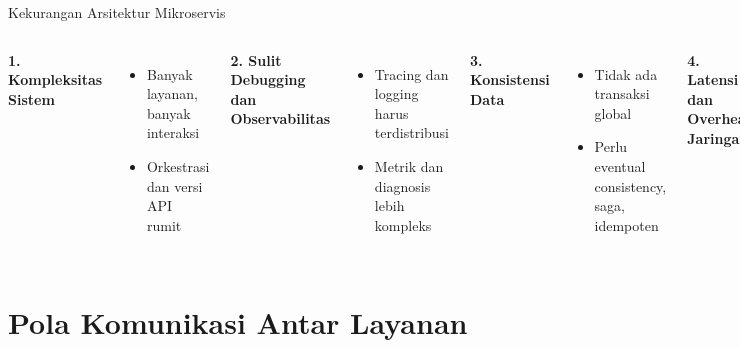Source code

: \documentclass[aspectratio=169, table]{beamer}
\begin{document}
\begin{frame}[fragile]{Kekurangan Arsitektur Mikroservis}
	\vspace{10pt}
	\begin{columns}[T]
		\textbf{1. Kompleksitas Sistem}
		\begin{itemize}
			\item Banyak layanan, banyak interaksi
			\item Orkestrasi dan versi API rumit
		\end{itemize}
		
		\textbf{2. Sulit Debugging dan Observabilitas}
		\begin{itemize}
			\item Tracing dan logging harus terdistribusi
			\item Metrik dan diagnosis lebih kompleks
		\end{itemize}
		
		\textbf{3. Konsistensi Data}
		\begin{itemize}
			\item Tidak ada transaksi global
			\item Perlu eventual consistency, saga, idempoten
		\end{itemize}
		
		\textbf{4. Latensi dan Overhead Jaringan}
		\begin{itemize}
			\item Komunikasi via jaringan → lambat
			\item Perlu retry dan protokol efisien
		\end{itemize}
		
		\textbf{5. Biaya Operasional Tinggi}
		\begin{itemize}
			\item Perlu service mesh, gateway, registry
			\item Butuh tooling dan infrastruktur kompleks
		\end{itemize}
	\end{columns}
\end{frame}

\section{Pola Komunikasi Antar Layanan}
\end{document}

■ YOUR GOAL
Above are the records; give them all again exactly, apart from the pictures.

■ EXPECTED OUTPUT
Source code

: \documentclass[aspectratio=169, table]{beamer}
\begin{document}
\begin{frame}[fragile]{Kekurangan Arsitektur Mikroservis}
	\vspace{10pt}
	\begin{columns}[T]
		\textbf{1. Kompleksitas Sistem}
		\begin{itemize}
			\item Banyak layanan, banyak interaksi
			\item Orkestrasi dan versi API rumit
		\end{itemize}
		
		\textbf{2. Sulit Debugging dan Observabilitas}
		\begin{itemize}
			\item Tracing dan logging harus terdistribusi
			\item Metrik dan diagnosis lebih kompleks
		\end{itemize}
		
		\textbf{3. Konsistensi Data}
		\begin{itemize}
			\item Tidak ada transaksi global
			\item Perlu eventual consistency, saga, idempoten
		\end{itemize}
		
		\textbf{4. Latensi dan Overhead Jaringan}
		\begin{itemize}
			\item Komunikasi via jaringan → lambat
			\item Perlu retry dan protokol efisien
		\end{itemize}
		
		\textbf{5. Biaya Operasional Tinggi}
		\begin{itemize}
			\item Perlu service mesh, gateway, registry
			\item Butuh tooling dan infrastruktur kompleks
		\end{itemize}
	\end{columns}
\end{frame}

\section{Pola Komunikasi Antar Layanan}
\end{document}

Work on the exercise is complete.